Safety and Efficacy of Inhaled Treprostinil in Adult PH With ILD Including CPFE (INCREASE)

This study is currently recruiting participants. (see Contacts and Locations)
Verified November 2016 by United Therapeutics
Sponsor:
Information provided by (Responsible Party):
United Therapeutics
ClinicalTrials.gov Identifier:
NCT02630316
First received: December 11, 2015
Last updated: November 17, 2016
Last verified: November 2016
  Purpose
This is a multicenter, randomized (1:1 inhaled treprostinil: placebo), double-blinded, placebo-controlled trial to evaluate the safety and efficacy of inhaled treprostinil in subjects with pre-capillary pulmonary hypertension (PH) associated with interstitial lung disease (ILD) including combined pulmonary fibrosis and emphysema (CPFE). The study will include about 314 patients at approximately 100 clinical trial centers. The treatment phase of the study will last approximately 16 weeks. Patients who complete all required assessments will also be eligible to enter an open-label, extension study (RIN-PH-202).

Condition Intervention Phase
Pulmonary Hypertension
Interstitial Lung Disease
Combined Pulmonary Fibrosis and Emphysema
Drug: Inhaled Treprostinil
Drug: Placebo
Phase 2
Phase 3

Study Type: Interventional
Study Design: Allocation: Randomized
Endpoint Classification: Safety/Efficacy Study
Intervention Model: Parallel Assignment
Masking: Double Blind (Subject, Caregiver, Investigator, Outcomes Assessor)
Primary Purpose: Treatment
Official Title: A Multicenter, Randomized, Double-Blinded, Placebo-Controlled Trial to Evaluate the Safety and Efficacy of Inhaled Treprostinil in Subjects With Pulmonary Hypertension Due to Parenchymal Lung Disease

Resource links provided by NLM:


Further study details as provided by United Therapeutics:

Primary Outcome Measures:
  • Change in 6-minute Walk Distance (6MWD) Measured at Peak Exposure from Baseline to Week 16 [ Time Frame: Baseline and Week 16 ] [ Designated as safety issue: No ]
    The intent of the 6MWD test is to evaluate exercise capacity associated with carrying out activities of daily living. Change in 6MWD from Baseline to Week 16, correlates with the current clinical standard for assessing patient functional status in the treatment of PH and is considered an objective measure of patient functional status. Subjects will be instructed to walk down a corridor at a comfortable speed as far as they can manage for six minutes. Distance <500 meters suggests considerable exercise limitation; Distance 500-800 meters suggests moderate limitation; Distance >800 meters (with no rests) suggests mild or no limitation. Peak exposure 6MWD will occur by conducting 6-minute walk test (6MWT) within 10 to 60 minutes after the most recent dose of study drug dose.
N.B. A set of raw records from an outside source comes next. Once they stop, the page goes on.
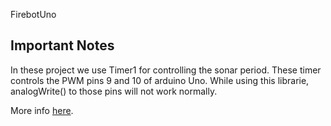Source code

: FirebotUno

## Important Notes

In these project we use Timer1 for controlling the sonar period.
These timer controls the PWM pins 9 and 10 of arduino Uno. While using this librarie, analogWrite() to those pins will not work normally.

More info [here](https://www.pjrc.com/teensy/td_libs_TimerOne.html).
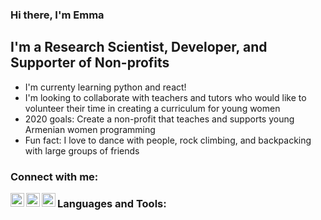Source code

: ### Hi there, I'm Emma 
<!-- - aka [EmmaCodes][website] -->

## I'm a Research Scientist, Developer, and Supporter of Non-profits
<!-- - I'm currently working on a [A personal blog site][website]! -->
- I'm currenty learning python and react! 
- I'm looking to collaborate with teachers and tutors who would like to volunteer their time in creating a curriculum for young women
- 2020 goals: Create a non-profit that teaches and supports young Armenian women programming
- Fun fact: I love to dance with people, rock climbing, and backpacking with large groups of friends


### Connect with me:

[<img align="left" alt="linkedin" width="22px" src="file:///Users/armenuhiavanesyan/Downloads/linkedin.svg"/>][linkedin]
[<img align="left" alt="twitter" width="22px" src="file:///Users/armenuhiavanesyan/Downloads/twitter.svg" />][twitter]
[<img align="left" alt="portfolio" width="22px" src="file:///Users/armenuhiavanesyan/Downloads/portfolio.svg" />][portfolio]
<!-- [<img align="left" alt="EmmaCodes.com" width="22px" src=" " />][website]
[<img align="left" alt="EmmaCodes.com" width="22px" src=" " />][website] -->

### Languages and Tools:




[linkedin]: https://www.linkedin.com/in/armenuhi-avanesyan-99101286/
[twitter]: https://twitter.com/EmmaPrograms
[portfolio]: https://avaarm.github.io/React-Portfolio-v3/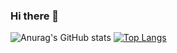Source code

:### Hi there 👋

![Anurag's GitHub stats](https://github-readme-stats.vercel.app/api?username=adryancsmendes&show_icons=true&theme=dark) [![Top Langs](https://github-readme-stats.vercel.app/api/top-langs/?username=adryancsmendes)](https://github.com/anuraghazra/github-readme-stats)

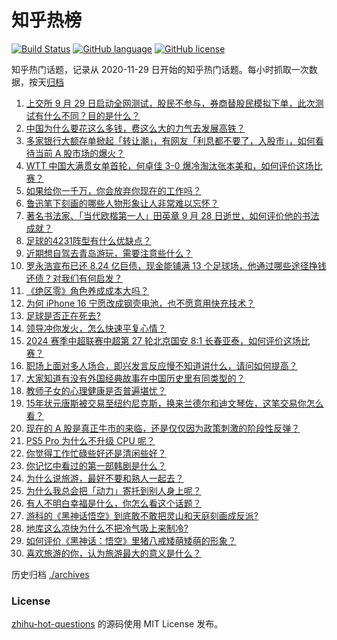 # 知乎热榜
[![Build Status](https://github.com/ToWeLong/zhihu-hot-questions/workflows/CI/badge.svg)](https://github.com/ToWeLong/zhihu-hot-questions/actions)
[![GitHub language](https://img.shields.io/badge/language-golang-orange.svg)](https://golang.org/)
[![GitHub license](https://img.shields.io/github/license/ToWeLong/zhihu-hot-questions)](https://github.com/ToWeLong/zhihu-hot-questions/blob/main/LICENSE)

知乎热门话题，记录从 2020-11-29 日开始的知乎热门话题。每小时抓取一次数据，按天[归档](./archives)

<!-- BEGIN -->

1. [上交所 9 月 29 日启动全网测试，股民不参与，券商替股民模拟下单，此次测试有什么不同？目的是什么？](https://www.zhihu.com/question/682461956)
1. [中国为什么要花这么多钱，费这么大的力气去发展高铁？](https://www.zhihu.com/question/21347929)
1. [多家银行大额存单掀起「转让潮」，有网友「利息都不要了，入股市」，如何看待当前 A 股市场的爆火？](https://www.zhihu.com/question/685631004)
1. [WTT 中国大满贯女单首轮，何卓佳 3-0 爆冷淘汰张本美和，如何评价这场比赛？](https://www.zhihu.com/question/683869468)
1. [如果给你一千万，你会放弃你现在的工作吗？](https://www.zhihu.com/question/666945768)
1. [鲁迅笔下刻画的哪些人物形象让人非常难以忘怀？](https://www.zhihu.com/question/668146382)
1. [著名书法家、「当代欧楷第一人」田英章 9 月 28 日逝世，如何评价他的书法成就？](https://www.zhihu.com/question/682215971)
1. [足球的4231阵型有什么优缺点？](https://www.zhihu.com/question/343376432)
1. [近期想自驾去青岛游玩，需要注意些什么？](https://www.zhihu.com/question/666034831)
1. [罗永浩宣布已还 8.24 亿巨债，现金能铺满 13 个足球场，他通过哪些途径挣钱还债？对我们有何启发？](https://www.zhihu.com/question/677043479)
1. [《绝区零》角色养成成本大吗？](https://www.zhihu.com/question/664552969)
1. [为何 iPhone 16 宁愿改成钢壳电池，也不愿意用快充技术？](https://www.zhihu.com/question/667687176)
1. [足球是否正在死去?](https://www.zhihu.com/question/621569065)
1. [领导冲你发火，怎么快速平复心情？](https://www.zhihu.com/question/668084057)
1. [2024 赛季中超联赛中超第 27 轮北京国安 8:1 长春亚泰，如何评价这场比赛？](https://www.zhihu.com/question/679337516)
1. [职场上面对多人场合，即兴发言反应慢不知道讲什么，请问如何提高？](https://www.zhihu.com/question/667663121)
1. [大家知道有没有外国经典故事在中国历史里有同类型的？](https://www.zhihu.com/question/667313815)
1. [教师子女的心理健康是否普遍堪忧？](https://www.zhihu.com/question/664034662)
1. [15年状元唐斯被交易至纽约尼克斯，换来兰德尔和迪文琴佐，这笔交易你怎么看？](https://www.zhihu.com/question/677137362)
1. [现在的 A 股是真正牛市的来临，还是仅仅因为政策刺激的阶段性反弹？](https://www.zhihu.com/question/679697244)
1. [PS5 Pro 为什么不升级 CPU 呢？](https://www.zhihu.com/question/667541816)
1. [你觉得工作忙碌些好还是清闲些好？](https://www.zhihu.com/question/668119472)
1. [你记忆中看过的第一部韩剧是什么？](https://www.zhihu.com/question/668069549)
1. [为什么说旅游，最好不要和熟人一起去？](https://www.zhihu.com/question/471156628)
1. [为什么我总会把「动力」寄托到别人身上呢？](https://www.zhihu.com/question/668235338)
1. [有人不明白幸福是什么，你怎么看这个话题？](https://www.zhihu.com/question/679751925)
1. [游科的《黑神话悟空》到底敢不敢把灵山和天庭刻画成反派?](https://www.zhihu.com/question/682894326)
1. [地库这么凉快为什么不把冷气吸上来制冷?](https://www.zhihu.com/question/612815164)
1. [如何评价《黑神话：悟空》里猪八戒矮萌矮萌的形象？](https://www.zhihu.com/question/664893154)
1. [喜欢旅游的你，认为旅游最大的意义是什么？](https://www.zhihu.com/question/666929111)

<!-- END -->

历史归档 [./archives](./archives)


### License
[zhihu-hot-questions](https://github.com/towelong/zhihu-hot-questions) 的源码使用 MIT License 发布。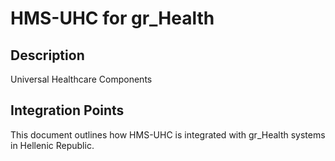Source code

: # HMS-UHC for gr_Health

## Description

Universal Healthcare Components

## Integration Points

This document outlines how HMS-UHC is integrated with gr_Health systems in Hellenic Republic.
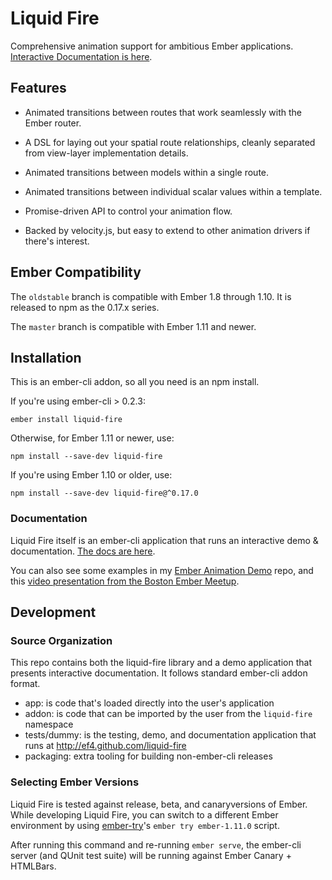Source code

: Liquid Fire
===========

Comprehensive animation support for ambitious Ember applications. [Interactive Documentation is here](http://ef4.github.io/liquid-fire).

## Features

- Animated transitions between routes that work seamlessly with the
  Ember router.

- A DSL for laying out your spatial route relationships, cleanly
  separated from view-layer implementation details.

- Animated transitions between models within a single route.

- Animated transitions between individual scalar values within a
  template.

- Promise-driven API to control your animation flow.

- Backed by velocity.js, but easy to extend to other animation drivers
  if there's interest.
  

## Ember Compatibility

The `oldstable` branch is compatible with Ember 1.8 through 1.10. It
is released to npm as the 0.17.x series.

The `master` branch is compatible with Ember 1.11 and newer. 

## Installation

This is an ember-cli addon, so all you need is an npm install. 

If you're using ember-cli > 0.2.3:

    ember install liquid-fire

Otherwise, for Ember 1.11 or newer, use:

    npm install --save-dev liquid-fire

If you're using Ember 1.10 or older, use:

    npm install --save-dev liquid-fire@^0.17.0


### Documentation 

Liquid Fire itself is an ember-cli application that runs an
interactive demo & documentation. [The docs are here](http://ef4.github.io/liquid-fire).

You can also see some examples in my [Ember Animation Demo](http://github.com/ef4/ember-animation-demo) repo, and this [video presentation from the Boston Ember Meetup](https://www.youtube.com/watch?v=S4M78SO3gAc).

## Development

### Source Organization

This repo contains both the liquid-fire library and a demo application
that presents interactive documentation. It follows standard ember-cli
addon format.

 - app: is code that's loaded directly into the user's application
 - addon: is code that can be imported by the user from the `liquid-fire` namespace
 - tests/dummy: is the testing, demo, and documentation application that runs at http://ef4.github.com/liquid-fire
 - packaging: extra tooling for building non-ember-cli releases

### Selecting Ember Versions

Liquid Fire is tested against release, beta, and canaryversions of Ember.
While developing Liquid Fire, you can switch to a different Ember
environment by using [ember-try](https://github.com/kategengler/ember-try)'s
`ember try ember-1.11.0` script.

After running this command and re-running `ember serve`, the ember-cli
server (and QUnit test suite) will be running against Ember Canary +
HTMLBars.


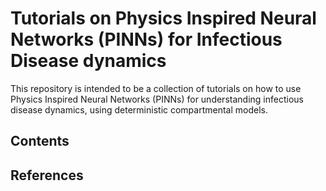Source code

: # Tutorials on Physics Inspired Neural Networks (PINNs) for Infectious Disease dynamics

This repository is intended to be a collection of tutorials on how to use Physics Inspired Neural Networks (PINNs) for understanding infectious disease dynamics, using deterministic compartmental models. 

## Contents

## References
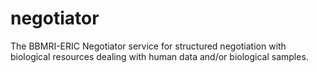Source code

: # negotiator
The BBMRI-ERIC Negotiator service for structured negotiation with biological resources dealing with human data and/or biological samples.
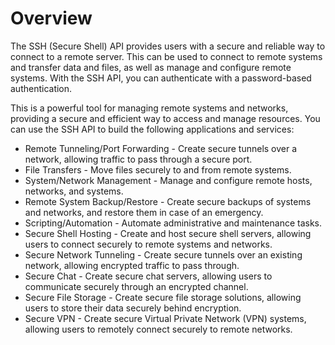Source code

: # Overview

The SSH (Secure Shell) API provides users with a secure and reliable way to
connect to a remote server. This can be used to connect to remote systems and
transfer data and files, as well as manage and configure remote systems. With
the SSH API, you can authenticate with a password-based authentication.

This is a powerful tool for managing remote systems and networks, providing a
secure and efficient way to access and manage resources. You can use the SSH
API to build the following applications and services:

- Remote Tunneling/Port Forwarding - Create secure tunnels over a network,
  allowing traffic to pass through a secure port.
- File Transfers - Move files securely to and from remote systems.
- System/Network Management - Manage and configure remote hosts, networks, and
  systems.
- Remote System Backup/Restore - Create secure backups of systems and networks,
  and restore them in case of an emergency.
- Scripting/Automation - Automate administrative and maintenance tasks.
- Secure Shell Hosting - Create and host secure shell servers, allowing users
  to connect securely to remote systems and networks.
- Secure Network Tunneling - Create secure tunnels over an existing network,
  allowing encrypted traffic to pass through.
- Secure Chat - Create secure chat servers, allowing users to communicate
  securely through an encrypted channel.
- Secure File Storage - Create secure file storage solutions, allowing users to
  store their data securely behind encryption.
- Secure VPN - Create secure Virtual Private Network (VPN) systems, allowing
  users to remotely connect securely to remote networks.
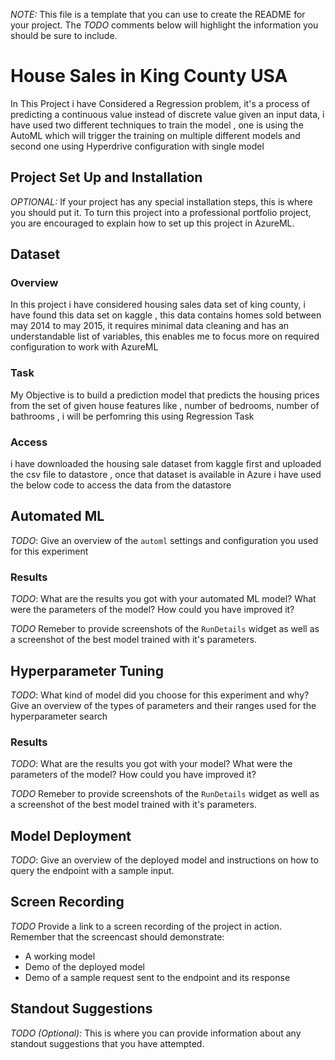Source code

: *NOTE:* This file is a template that you can use to create the README for your project. The *TODO* comments below will highlight the information you should be sure to include.

# House Sales in King County USA

In This Project i have Considered a Regression problem, it's a process of predicting a continuous value instead of discrete value given an input data, i have used two different techniques to train the model , one is using the AutoML which will trigger the training on multiple different models and second one using Hyperdrive configuration with single model

## Project Set Up and Installation
*OPTIONAL:* If your project has any special installation steps, this is where you should put it. To turn this project into a professional portfolio project, you are encouraged to explain how to set up this project in AzureML.

## Dataset

### Overview
In this project i have considered housing sales data set of king county, i have found this data set on kaggle , this data contains homes sold between may 2014 to may 2015, it requires minimal data cleaning and has an understandable list of variables, this enables me to focus more on required configuration to work with AzureML 

### Task
My Objective is to build a prediction model that predicts the housing prices from the set of given house features like , number of bedrooms, number of bathrooms , i will be perfomring this using Regression Task 

### Access
i have downloaded the housing sale dataset from kaggle first and uploaded the csv file to datastore , once that dataset is available in Azure i have used the below code to access the data from the datastore 

## Automated ML
*TODO*: Give an overview of the `automl` settings and configuration you used for this experiment

### Results
*TODO*: What are the results you got with your automated ML model? What were the parameters of the model? How could you have improved it?

*TODO* Remeber to provide screenshots of the `RunDetails` widget as well as a screenshot of the best model trained with it's parameters.

## Hyperparameter Tuning
*TODO*: What kind of model did you choose for this experiment and why? Give an overview of the types of parameters and their ranges used for the hyperparameter search


### Results
*TODO*: What are the results you got with your model? What were the parameters of the model? How could you have improved it?

*TODO* Remeber to provide screenshots of the `RunDetails` widget as well as a screenshot of the best model trained with it's parameters.

## Model Deployment
*TODO*: Give an overview of the deployed model and instructions on how to query the endpoint with a sample input.

## Screen Recording
*TODO* Provide a link to a screen recording of the project in action. Remember that the screencast should demonstrate:
- A working model
- Demo of the deployed  model
- Demo of a sample request sent to the endpoint and its response

## Standout Suggestions
*TODO (Optional):* This is where you can provide information about any standout suggestions that you have attempted.

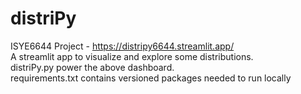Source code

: # distriPy
ISYE6644 Project - https://distripy6644.streamlit.app/
<br>
A streamlit app to visualize and explore some distributions.
<br>
distriPy.py power the above dashboard. 
<br>
requirements.txt contains versioned packages needed to run locally
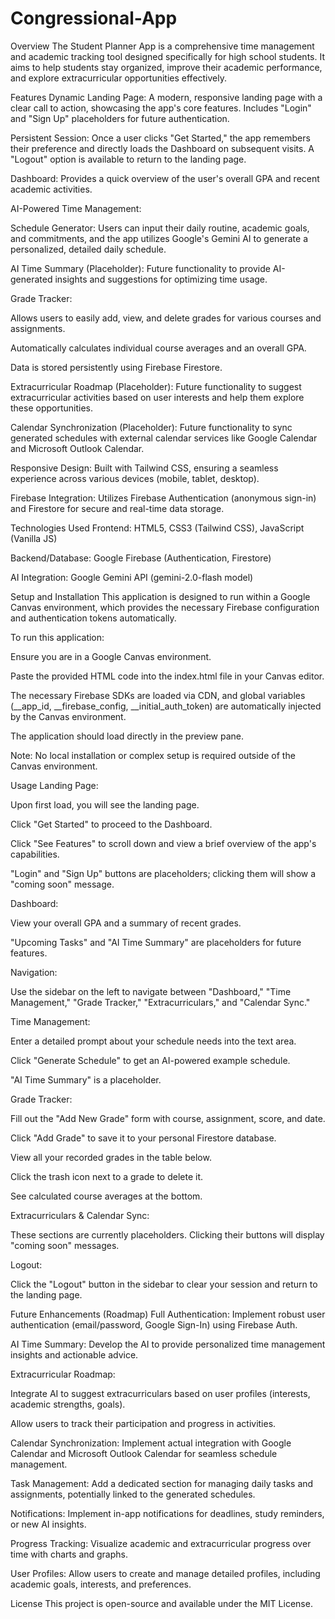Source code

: # Congressional-App

Overview
The Student Planner App is a comprehensive time management and academic tracking tool designed specifically for high school students. It aims to help students stay organized, improve their academic performance, and explore extracurricular opportunities effectively.

Features
Dynamic Landing Page: A modern, responsive landing page with a clear call to action, showcasing the app's core features. Includes "Login" and "Sign Up" placeholders for future authentication.

Persistent Session: Once a user clicks "Get Started," the app remembers their preference and directly loads the Dashboard on subsequent visits. A "Logout" option is available to return to the landing page.

Dashboard: Provides a quick overview of the user's overall GPA and recent academic activities.

AI-Powered Time Management:

Schedule Generator: Users can input their daily routine, academic goals, and commitments, and the app utilizes Google's Gemini AI to generate a personalized, detailed daily schedule.

AI Time Summary (Placeholder): Future functionality to provide AI-generated insights and suggestions for optimizing time usage.

Grade Tracker:

Allows users to easily add, view, and delete grades for various courses and assignments.

Automatically calculates individual course averages and an overall GPA.

Data is stored persistently using Firebase Firestore.

Extracurricular Roadmap (Placeholder): Future functionality to suggest extracurricular activities based on user interests and help them explore these opportunities.

Calendar Synchronization (Placeholder): Future functionality to sync generated schedules with external calendar services like Google Calendar and Microsoft Outlook Calendar.

Responsive Design: Built with Tailwind CSS, ensuring a seamless experience across various devices (mobile, tablet, desktop).

Firebase Integration: Utilizes Firebase Authentication (anonymous sign-in) and Firestore for secure and real-time data storage.

Technologies Used
Frontend: HTML5, CSS3 (Tailwind CSS), JavaScript (Vanilla JS)

Backend/Database: Google Firebase (Authentication, Firestore)

AI Integration: Google Gemini API (gemini-2.0-flash model)

Setup and Installation
This application is designed to run within a Google Canvas environment, which provides the necessary Firebase configuration and authentication tokens automatically.

To run this application:

Ensure you are in a Google Canvas environment.

Paste the provided HTML code into the index.html file in your Canvas editor.

The necessary Firebase SDKs are loaded via CDN, and global variables (__app_id, __firebase_config, __initial_auth_token) are automatically injected by the Canvas environment.

The application should load directly in the preview pane.

Note: No local installation or complex setup is required outside of the Canvas environment.

Usage
Landing Page:

Upon first load, you will see the landing page.

Click "Get Started" to proceed to the Dashboard.

Click "See Features" to scroll down and view a brief overview of the app's capabilities.

"Login" and "Sign Up" buttons are placeholders; clicking them will show a "coming soon" message.

Dashboard:

View your overall GPA and a summary of recent grades.

"Upcoming Tasks" and "AI Time Summary" are placeholders for future features.

Navigation:

Use the sidebar on the left to navigate between "Dashboard," "Time Management," "Grade Tracker," "Extracurriculars," and "Calendar Sync."

Time Management:

Enter a detailed prompt about your schedule needs into the text area.

Click "Generate Schedule" to get an AI-powered example schedule.

"AI Time Summary" is a placeholder.

Grade Tracker:

Fill out the "Add New Grade" form with course, assignment, score, and date.

Click "Add Grade" to save it to your personal Firestore database.

View all your recorded grades in the table below.

Click the trash icon next to a grade to delete it.

See calculated course averages at the bottom.

Extracurriculars & Calendar Sync:

These sections are currently placeholders. Clicking their buttons will display "coming soon" messages.

Logout:

Click the "Logout" button in the sidebar to clear your session and return to the landing page.

Future Enhancements (Roadmap)
Full Authentication: Implement robust user authentication (email/password, Google Sign-In) using Firebase Auth.

AI Time Summary: Develop the AI to provide personalized time management insights and actionable advice.

Extracurricular Roadmap:

Integrate AI to suggest extracurriculars based on user profiles (interests, academic strengths, goals).

Allow users to track their participation and progress in activities.

Calendar Synchronization: Implement actual integration with Google Calendar and Microsoft Outlook Calendar for seamless schedule management.

Task Management: Add a dedicated section for managing daily tasks and assignments, potentially linked to the generated schedules.

Notifications: Implement in-app notifications for deadlines, study reminders, or new AI insights.

Progress Tracking: Visualize academic and extracurricular progress over time with charts and graphs.

User Profiles: Allow users to create and manage detailed profiles, including academic goals, interests, and preferences.

License
This project is open-source and available under the MIT License.
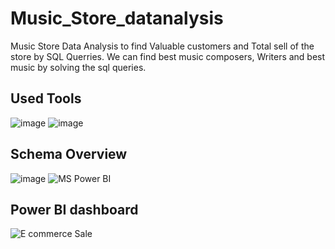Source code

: # Music_Store_datanalysis
Music Store Data Analysis to find Valuable customers and Total sell of the store by SQL Querries.
We can find best music composers, Writers and best music by solving the sql queries.


## Used Tools
![image](https://github.com/Pranavdixitofficial/Music_Store_datanalysis/assets/107533502/a8aa0375-ff10-4ec3-85bc-0becb8606cee)
![image](https://github.com/Pranavdixitofficial/Music_Store_datanalysis/assets/107533502/8b3aae30-95e4-4810-a47b-7c567abb1fa6)
 
 ## Schema Overview
 ![image](https://github.com/Pranavdixitofficial/Music_Store_datanalysis/assets/107533502/bbd0c502-acff-4abe-ac30-0c77d508fbdd)
![MS Power BI](https://github.com/Pranavdixitofficial/Music_Store_datanalysis/assets/107533502/64a7a7d2-7864-49e3-98bf-a4b5b299f478)

## Power BI dashboard
![E commerce Sale](https://github.com/Pranavdixitofficial/Music_Store_datanalysis/assets/107533502/44d74989-ff3a-405d-be44-513f9aa460a9)
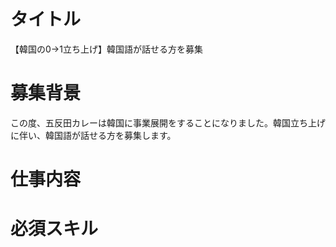# タイトル
【韓国の0→1立ち上げ】韓国語が話せる方を募集
# 募集背景
この度、五反田カレーは韓国に事業展開をすることになりました。韓国立ち上げに伴い、韓国語が話せる方を募集します。
# 仕事内容

# 必須スキル
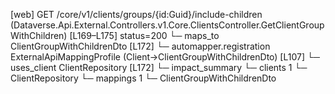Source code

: [web] GET /core/v1/clients/groups/{id:Guid}/include-children  (Dataverse.Api.External.Controllers.v1.Core.ClientsController.GetClientGroupWithChildren)  [L169–L175] status=200
  └─ maps_to ClientGroupWithChildrenDto [L172]
    └─ automapper.registration ExternalApiMappingProfile (Client->ClientGroupWithChildrenDto) [L107]
  └─ uses_client ClientRepository [L172]
  └─ impact_summary
    └─ clients 1
      └─ ClientRepository
    └─ mappings 1
      └─ ClientGroupWithChildrenDto

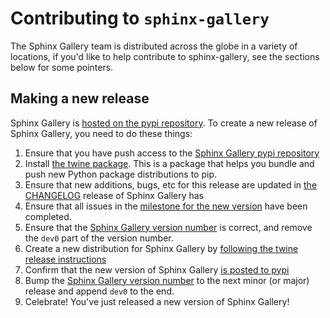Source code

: # Contributing to `sphinx-gallery`

The Sphinx Gallery team is distributed across the globe in a variety of locations,
if you'd like to help contribute to sphinx-gallery, see the sections below for
some pointers.

## Making a new release

Sphinx Gallery is [hosted on the pypi repository](https://pypi.org/project/sphinx-gallery/).
To create a new release of Sphinx Gallery, you need to do these things:

1. Ensure that you have push access to the [Sphinx Gallery pypi repository](https://pypi.org/project/sphinx-gallery/)
2. Install [the twine package](https://twine.readthedocs.io/en/latest/). This is a package that helps you
   bundle and push new Python package distributions to pip.
3. Ensure that new additions, bugs, etc for this release are updated in
   [the CHANGELOG](https://github.com/sphinx-gallery/sphinx-gallery/blob/master/CHANGES.rst)
 release of Sphinx Gallery has
4. Ensure that all issues in the
   [milestone for the new version](https://github.com/sphinx-gallery/sphinx-gallery/milestones?direction=asc&sort=due_date) have been completed.
5. Ensure that the [Sphinx Gallery version number](https://github.com/sphinx-gallery/sphinx-gallery/blob/master/sphinx_gallery/__init__.py)
   is correct, and remove the `dev0` part of the version number.
6. Create a new distribution for Sphinx Gallery by
   [following the twine release instructions](https://twine.readthedocs.io/en/latest/#using-twine)
7. Confirm that the new version of Sphinx Gallery [is posted to pypi](https://pypi.org/project/sphinx-gallery/)
8. Bump the [Sphinx Gallery version number](https://github.com/sphinx-gallery/sphinx-gallery/blob/master/sphinx_gallery/__init__.py) to
   the next minor (or major) release and append `dev0` to the end.
9. Celebrate! You've just released a new version of Sphinx Gallery!
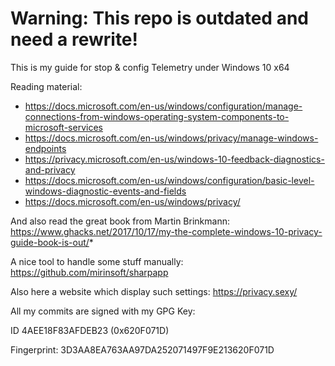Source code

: # Warning: This repo is outdated and need a rewrite!

This is my guide for stop & config Telemetry under Windows 10 x64  

Reading material:
- https://docs.microsoft.com/en-us/windows/configuration/manage-connections-from-windows-operating-system-components-to-microsoft-services
- https://docs.microsoft.com/en-us/windows/privacy/manage-windows-endpoints
- https://privacy.microsoft.com/en-us/windows-10-feedback-diagnostics-and-privacy
- https://docs.microsoft.com/en-us/windows/configuration/basic-level-windows-diagnostic-events-and-fields
- https://docs.microsoft.com/en-us/windows/privacy/

And also read the great book from Martin Brinkmann: https://www.ghacks.net/2017/10/17/my-the-complete-windows-10-privacy-guide-book-is-out/*

A nice tool to handle some stuff manually: https://github.com/mirinsoft/sharpapp

Also here a website which display such settings: https://privacy.sexy/

All my commits are signed with my GPG Key:

ID 4AEE18F83AFDEB23 (0x620F071D)

Fingerprint: 3D3AA8EA763AA97DA252071497F9E213620F071D
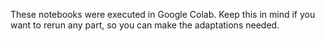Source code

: These notebooks were executed in Google Colab. Keep this in mind if you want to rerun any part, so you can make the adaptations needed.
Secondary Outcome Measures:
  • Change in Peak 6-minute Walk Distance (6MWD) from Baseline to Week 12 [ Time Frame: Baseline and Week 12 ] [ Designated as safety issue: No ]
    The intent of the 6MWD test is to evaluate exercise capacity associated with carrying out activities of daily living. Change in 6MWD from Baseline to Week 12, correlates with the current clinical standard for assessing patient functional status in the treatment of PH and is considered an objective measure of patient functional status. Subjects will be instructed to walk down a corridor at a comfortable speed as far as they can manage for six minutes. Distance <500 meters suggests considerable exercise limitation; Distance 500-800 meters suggests moderate limitation; Distance >800 meters (with no rests) suggests mild or no limitation. Peak exposure 6MWD will occur by conducting 6-minute walk test (6MWT) within 10 to 60 minutes after the most recent dose of study drug dose.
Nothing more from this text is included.